[Dataset entries]
BEGIN
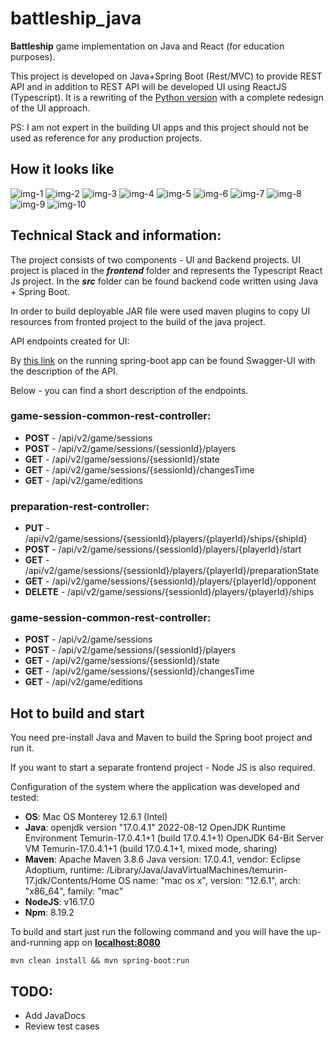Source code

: # battleship_java

**Battleship** game implementation on Java and React (for education purposes).

This project is developed on Java+Spring Boot (Rest/MVC) to provide REST API and in addition to REST API will
be developed UI using ReactJS (Typescript).
It is a rewriting of the [Python version](https://github.com/sanyokkua/game_of_life_py) with a complete redesign of the
UI approach.

PS: I am not expert in the building UI apps and this project should not be used as reference for any production
projects.

## How it looks like

![img-1](docs/img/1-app-index.jpg)
![img-2](docs/img/2-app-new.jpg)
![img-3](docs/img/3-app-wait.jpg)
![img-4](docs/img/3-1-app-wait.jpg)
![img-5](docs/img/4-app-loading.jpg)
![img-6](docs/img/5-app-preapre.jpg)
![img-7](docs/img/6-app-prepare.jpg)
![img-8](docs/img/7-app-gameplay.jpg)
![img-9](docs/img/8-app-gameplay.jpg)
![img-10](docs/img/9-app-results.jpg)

## Technical Stack and information:

The project consists of two components - UI and Backend projects. UI project is placed in the ***frontend*** folder and
represents the Typescript React Js project.
In the ***src*** folder can be found backend code written using Java + Spring Boot.

In order to build deployable JAR file were used maven plugins to copy UI resources from fronted project to the build of
the java project.

API endpoints created for UI:

By [this link](http://localhost:8080/swagger-ui/index.html) on the running spring-boot app can be found Swagger-UI with
the description of the API.

Below - you can find a short description of the endpoints.

### game-session-common-rest-controller:

- **POST** - /api/v2/game/sessions
- **POST** - /api/v2/game/sessions/{sessionId}/players
- **GET** - /api/v2/game/sessions/{sessionId}/state
- **GET** - /api/v2/game/sessions/{sessionId}/changesTime
- **GET** - /api/v2/game/editions

### preparation-rest-controller:

- **PUT** - /api/v2/game/sessions/{sessionId}/players/{playerId}/ships/{shipId}
- **POST** - /api/v2/game/sessions/{sessionId}/players/{playerId}/start
- **GET** - /api/v2/game/sessions/{sessionId}/players/{playerId}/preparationState
- **GET** - /api/v2/game/sessions/{sessionId}/players/{playerId}/opponent
- **DELETE** - /api/v2/game/sessions/{sessionId}/players/{playerId}/ships

### game-session-common-rest-controller:

- **POST** - /api/v2/game/sessions
- **POST** - /api/v2/game/sessions/{sessionId}/players
- **GET** - /api/v2/game/sessions/{sessionId}/state
- **GET** - /api/v2/game/sessions/{sessionId}/changesTime
- **GET** - /api/v2/game/editions

## Hot to build and start

You need pre-install Java and Maven to build the Spring boot project and run it.

If you want to start a separate frontend project - Node JS is also required.

Configuration of the system where the application was developed and tested:

- **OS**: Mac OS Monterey 12.6.1 (Intel)
- **Java**:
  openjdk version "17.0.4.1" 2022-08-12
  OpenJDK Runtime Environment Temurin-17.0.4.1+1 (build 17.0.4.1+1)
  OpenJDK 64-Bit Server VM Temurin-17.0.4.1+1 (build 17.0.4.1+1, mixed mode, sharing)
- **Maven**:
  Apache Maven 3.8.6
  Java version: 17.0.4.1, vendor: Eclipse Adoptium, runtime:
  /Library/Java/JavaVirtualMachines/temurin-17.jdk/Contents/Home
  OS name: "mac os x", version: "12.6.1", arch: "x86_64", family: "mac"
- **NodeJS**: v16.17.0
- **Npm**: 8.19.2

To build and start just run the following command and you will have the up-and-running app
on **[localhost:8080](localhost:8080)**

```shell
mvn clean install && mvn spring-boot:run
```

## TODO:

- Add JavaDocs
- Review test cases
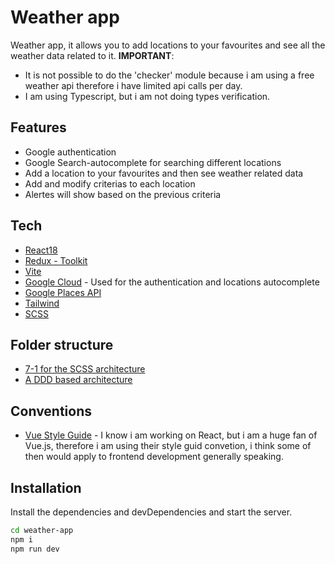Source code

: # Weather app

Weather app, it allows you to add locations to your favourites and see all the weather data related to it.
**IMPORTANT**:

- It is not possible to do the 'checker' module because i am using a free weather api therefore i have limited api calls per day.
- I am using Typescript, but i am not doing types verification.

## Features

- Google authentication
- Google Search-autocomplete for searching different locations
- Add a location to your favourites and then see weather related data
- Add and modify criterias to each location
- Alertes will show based on the previous criteria

## Tech

- [React18](https://reactjs.org/)
- [Redux - Toolkit](https://redux-toolkit.js.org/)
- [Vite](https://vitejs.dev/guide/why.html)
- [Google Cloud](https://cloud.google.com/) - Used for the authentication and locations autocomplete
- [Google Places API](https://developers.google.com/maps/documentation/places/web-service)
- [Tailwind](https://markus.oberlehner.net/blog/vue-project-directory-structure-keep-it-flat-or-group-by-domain/)
- [SCSS](https://sass-lang.com/guide)

## Folder structure

- [7-1 for the SCSS architecture](https://sass-guidelin.es/es/#arquitectura)
- [A DDD based architecture](https://css-tricks.com/domain-driven-design-with-react/)

## Conventions

- [Vue Style Guide](https://vuejs.org/style-guide/) - I know i am working on React, but i am a huge fan of Vue.js, therefore i am using their style guid convetion, i think some of then would apply to frontend development generally speaking.

## Installation

Install the dependencies and devDependencies and start the server.

```sh
cd weather-app
npm i
npm run dev
```
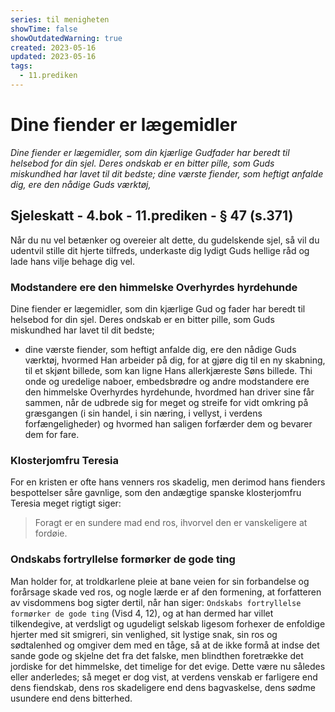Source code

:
 ```yaml
---
series: til menigheten
showTime: false
showOutdatedWarning: true
created: 2023-05-16
updated: 2023-05-16
tags:
  - 11.prediken
---
```


# Dine fiender er lægemidler
_Dine fiender er lægemidler, som din kjærlige Gudfader har beredt til helsebod for din sjel. Deres ondskab er en bitter pille, som Guds miskundhed har lavet til dit bedste; dine værste fiender, som heftigt anfalde dig, ere den nådige Guds værktøj,_

## Sjeleskatt - 4.bok - 11.prediken - § 47 (s.371)
Når du nu vel betænker og overeier alt dette, du gudelskende sjel, så vil du udentvil stille dit hjerte tilfreds, underkaste dig lydigt Guds hellige råd og lade hans vilje behage dig vel. 

### Modstandere ere den himmelske Overhyrdes hyrdehunde
Dine fiender er lægemidler, som din kjærlige Gud og fader har beredt til helsebod for din sjel. Deres ondskab er en bitter pille, som Guds miskundhed har lavet til dit bedste; 
- dine værste fiender, som heftigt anfalde dig, ere den nådige Guds værktøj, hvormed Han arbeider på dig, for at gjøre dig til en ny skabning, til et skjønt billede, som kan ligne Hans allerkjæreste Søns billede. Thi onde og uredelige naboer, embedsbrødre og andre modstandere ere den himmelske Overhyrdes hyrdehunde, hvordmed han driver sine får sammen, når de udbrede sig for meget og streife for vidt omkring på græsgangen (i sin handel, i sin næring, i vellyst, i verdens forfængeligheder) og hvormed han saligen forfærder dem og bevarer dem for fare. 

### Klosterjomfru Teresia
For en kristen er ofte hans venners ros skadelig, men derimod hans fienders bespottelser såre gavnlige, som den andægtige spanske klosterjomfru Teresia meget rigtigt siger:

> Foragt er en sundere mad end ros, ihvorvel den er vanskeligere at fordøie.

### Ondskabs fortryllelse formørker de gode ting
Man holder for, at troldkarlene pleie at bane veien for sin forbandelse og forårsage skade ved ros, og nogle lærde er af den formening, at forfatteren av visdommens bog sigter dertil, når han siger: `Ondskabs fortryllelse formørker de gode ting` (Visd 4, 12), og at han dermed har villet tilkendegive, at verdsligt og ugudeligt selskab ligesom forhexer de enfoldige hjerter med sit smigreri, sin venlighed, sit lystige snak, sin ros og sødtalenhed og omgiver dem med en tåge, så at de ikke formå at indse det sande gode og skjelne det fra det falske, men blindthen foretrække det jordiske for det himmelske, det timelige for det evige. Dette være nu således eller anderledes; så meget er dog vist, at verdens venskab er farligere end dens fiendskab, dens ros skadeligere end dens bagvaskelse, dens sødme usundere end dens bitterhed.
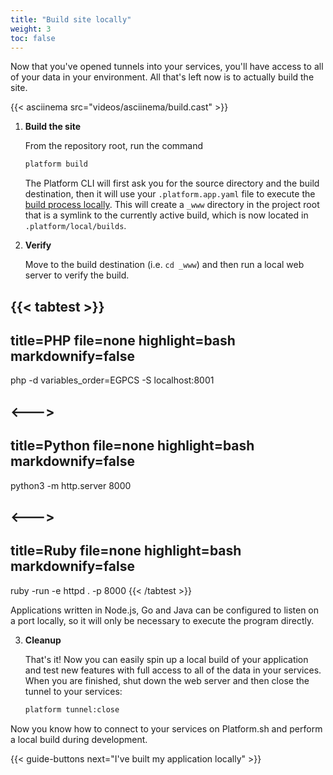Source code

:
 ```yaml
---
title: "Build site locally"
weight: 3
toc: false
---
```



Now that you've opened tunnels into your services, you'll have access to all of your data in your environment. All that's left now is to actually build the site.

{{< asciinema src="videos/asciinema/build.cast" >}}

1. **Build the site**

    From the repository root, run the command

    ```bash
    platform build
    ```

    The Platform CLI will first ask you for the source directory and the build destination, then it will use your `.platform.app.yaml` file to execute the [build process locally](https://docs.platform.sh/gettingstarted/local.html#building-the-site-locally). This will create a `_www` directory in the project root that is a symlink to the currently active build, which is now located in `.platform/local/builds`.

2. **Verify**

    Move to the build destination (i.e. `cd _www`) and then run a local web server to verify the build.

{{< tabtest >}}
---
title=PHP
file=none
highlight=bash
markdownify=false
---

php -d variables_order=EGPCS -S localhost:8001

<--->
---
title=Python
file=none
highlight=bash
markdownify=false
---

python3 -m http.server 8000

<--->
---
title=Ruby
file=none
highlight=bash
markdownify=false
---

ruby -run -e httpd . -p 8000
{{< /tabtest >}}


  Applications written in Node.js, Go and Java can be configured to listen on a port locally, so it will only be necessary to execute the program directly.

3. **Cleanup**

    That's it! Now you can easily spin up a local build of your application and test new features with full access to all of the data in your services. When you are finished, shut down the web server and then close the tunnel to your services:

    ```bash
    platform tunnel:close
    ```

Now you know how to connect to your services on Platform.sh and perform a local build during development.

{{< guide-buttons next="I've built my application locally" >}}
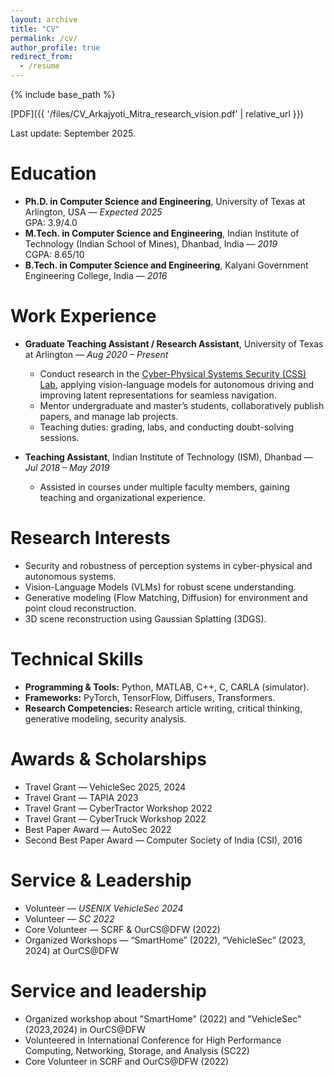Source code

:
 ```yaml
---
layout: archive
title: "CV"
permalink: /cv/
author_profile: true
redirect_from:
  - /resume
---
```


{% include base_path %}

[PDF]({{ '/files/CV_Arkajyoti_Mitra_research_vision.pdf' | relative_url }})

Last update: September 2025. 


Education
======
* **Ph.D. in Computer Science and Engineering**, University of Texas at Arlington, USA — *Expected 2025*  
  GPA: 3.9/4.0  
* **M.Tech. in Computer Science and Engineering**, Indian Institute of Technology (Indian School of Mines), Dhanbad, India — *2019*  
  CGPA: 8.65/10  
* **B.Tech. in Computer Science and Engineering**, Kalyani Government Engineering College, India — *2016*  

Work Experience
======
* **Graduate Teaching Assistant / Research Assistant**, University of Texas at Arlington — *Aug 2020 – Present*  
  - Conduct research in the [Cyber-Physical Systems Security (CSS) Lab](https://csslab.uta.edu), applying vision-language models for autonomous driving and improving latent representations for seamless navigation.  
  - Mentor undergraduate and master’s students, collaboratively publish papers, and manage lab projects.  
  - Teaching duties: grading, labs, and conducting doubt-solving sessions.  

* **Teaching Assistant**, Indian Institute of Technology (ISM), Dhanbad — *Jul 2018 – May 2019*  
  - Assisted in courses under multiple faculty members, gaining teaching and organizational experience.  

Research Interests
======
* Security and robustness of perception systems in cyber-physical and autonomous systems.  
* Vision-Language Models (VLMs) for robust scene understanding.  
* Generative modeling (Flow Matching, Diffusion) for environment and point cloud reconstruction.  
* 3D scene reconstruction using Gaussian Splatting (3DGS).  


Technical Skills
======
* **Programming & Tools:** Python, MATLAB, C++, C, CARLA (simulator).  
* **Frameworks:** PyTorch, TensorFlow, Diffusers, Transformers.  
* **Research Competencies:** Research article writing, critical thinking, generative modeling, security analysis.  

Awards & Scholarships
======
* Travel Grant — VehicleSec 2025, 2024  
* Travel Grant — TAPIA 2023  
* Travel Grant — CyberTractor Workshop 2022  
* Travel Grant — CyberTruck Workshop 2022  
* Best Paper Award — AutoSec 2022  
* Second Best Paper Award — Computer Society of India (CSI), 2016  

Service & Leadership
======
* Volunteer — *USENIX VehicleSec 2024*  
* Volunteer — *SC 2022*  
* Core Volunteer — SCRF & OurCS@DFW (2022)  
* Organized Workshops — “SmartHome” (2022), “VehicleSec” (2023, 2024) at OurCS@DFW 

<!-- Education
======
* Ph.D in CSE, University of Texas at Arlington (UTA), 2025 (expected)
* M.Tech. in CSE, Indian Institute of Technology (Indian School of Mines) Dhanbad, 2019
* B.Tech. in CSE, Kalyani Government Engineering College (KGEC), 2016

Work experience
======
* Spring 2021 - Present: Graduate Teaching Assistant
  * University of Texas at Arlington
  * Duties includes: Grading, conducting labs, teaching (doubt solving sessions)

* Fall 2017 - Fall 2019: Teaching Assistant
  * IIT (ISM) Dhanbad
  * Duties included: Grading, conducting labs, teaching

Skills
======
* Research article writing
* Critical Thinking
* Coding -->

<!-- Publications
======
  <ul>{% for post in site.publications reversed %}
    {% include archive-single-cv.html %}
  {% endfor %}</ul> -->
  
<!-- Talks
======
  <ul>{% for post in site.talks reversed %}
    {% include archive-single-talk-cv.html  %}
  {% endfor %}</ul>
  
Teaching
======
  <ul>{% for post in site.teaching reversed %}
    {% include archive-single-cv.html %}
  {% endfor %}</ul> -->
  
Service and leadership
======
* Organized workshop about "SmartHome" (2022) and "VehicleSec" (2023,2024) in OurCS@DFW
* Volunteered in International Conference for High Performance Computing, Networking, Storage, and Analysis (SC22) 
* Core Volunteer in SCRF and OurCS@DFW (2022)
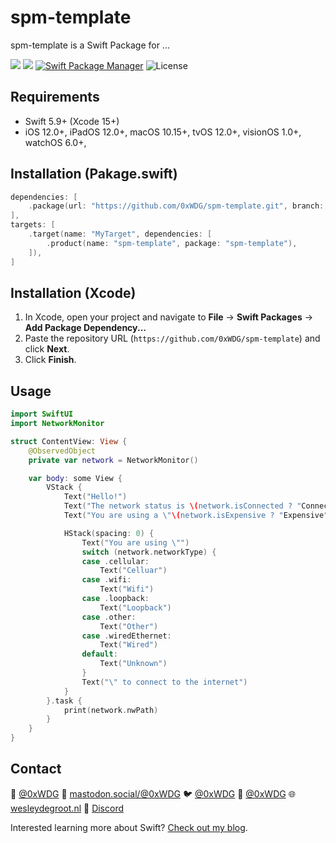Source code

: # spm-template

spm-template is a Swift Package for ...

[![](https://img.shields.io/endpoint?url=https%3A%2F%2Fswiftpackageindex.com%2Fapi%2Fpackages%2F0xWDG%2Fspm-template%2Fbadge%3Ftype%3Dplatforms)](https://swiftpackageindex.com/0xWDG/spm-template)
[![](https://img.shields.io/endpoint?url=https%3A%2F%2Fswiftpackageindex.com%2Fapi%2Fpackages%2F0xWDG%2Fspm-template%2Fbadge%3Ftype%3Dswift-versions)](https://swiftpackageindex.com/0xWDG/spm-template)
[![Swift Package Manager](https://img.shields.io/badge/SPM-compatible-brightgreen.svg)](https://swift.org/package-manager)
![License](https://img.shields.io/github/license/0xWDG/spm-template)

## Requirements

- Swift 5.9+ (Xcode 15+)
- iOS 12.0+, iPadOS 12.0+, macOS 10.15+, tvOS 12.0+, visionOS 1.0+, watchOS 6.0+,

## Installation (Pakage.swift)

```swift
dependencies: [
    .package(url: "https://github.com/0xWDG/spm-template.git", branch: "main"),
],
targets: [
    .target(name: "MyTarget", dependencies: [
        .product(name: "spm-template", package: "spm-template"),
    ]),
]
```

## Installation (Xcode)

1. In Xcode, open your project and navigate to **File** → **Swift Packages** → **Add Package Dependency...**
2. Paste the repository URL (`https://github.com/0xWDG/spm-template`) and click **Next**.
3. Click **Finish**.

## Usage

```swift
import SwiftUI
import NetworkMonitor

struct ContentView: View {
    @ObservedObject
    private var network = NetworkMonitor()

    var body: some View {
        VStack {
            Text("Hello!")
            Text("The network status is \(network.isConnected ? "Connected" : "Disconnected")")
            Text("You are using a \"\(network.isExpensive ? "Expensive" : "Normal")\" internet connection")

            HStack(spacing: 0) {
                Text("You are using \"")
                switch (network.networkType) {
                case .cellular:
                    Text("Celluar")
                case .wifi:
                    Text("Wifi")
                case .loopback:
                    Text("Loopback")
                case .other:
                    Text("Other")
                case .wiredEthernet:
                    Text("Wired")
                default:
                    Text("Unknown")
                }
                Text("\" to connect to the internet")
            }
        }.task {
            print(network.nwPath)
        }
    }
}
```

## Contact

🦋 [@0xWDG](https://bsky.app/profile/0xWDG.bsky.social)
🐘 [mastodon.social/@0xWDG](https://mastodon.social/@0xWDG)
🐦 [@0xWDG](https://x.com/0xWDG)
🧵 [@0xWDG](https://www.threads.net/@0xWDG)
🌐 [wesleydegroot.nl](https://wesleydegroot.nl)
🤖 [Discord](https://discordapp.com/users/918438083861573692)

Interested learning more about Swift? [Check out my blog](https://wesleydegroot.nl/blog/).
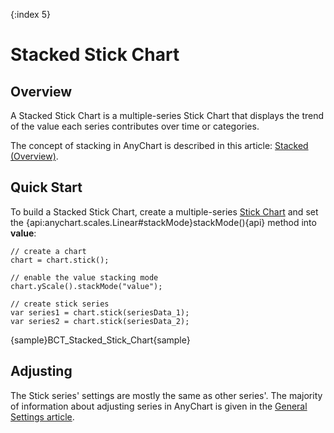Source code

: {:index 5}
# Stacked Stick Chart

## Overview

A Stacked Stick Chart is a multiple-series Stick Chart that displays the trend of the value each series contributes over time or categories.

The concept of stacking in AnyChart is described in this article: [Stacked (Overview)](../Overview).

## Quick Start

To build a Stacked Stick Chart, create a multiple-series [Stick Chart](../../Stick_Chart) and set the {api:anychart.scales.Linear#stackMode}stackMode(){api} method into **value**:

```
// create a chart
chart = chart.stick();

// enable the value stacking mode
chart.yScale().stackMode("value");

// create stick series
var series1 = chart.stick(seriesData_1);
var series2 = chart.stick(seriesData_2);
```

{sample}BCT\_Stacked\_Stick\_Chart{sample}

## Adjusting

The Stick series' settings are mostly the same as other series'. The majority of information about adjusting series in AnyChart is given in the [General Settings article](../../General_Settings).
END
* Requirement: Looking at the records above, say how many of their lines include the word "related", with no other words.

* Output: 2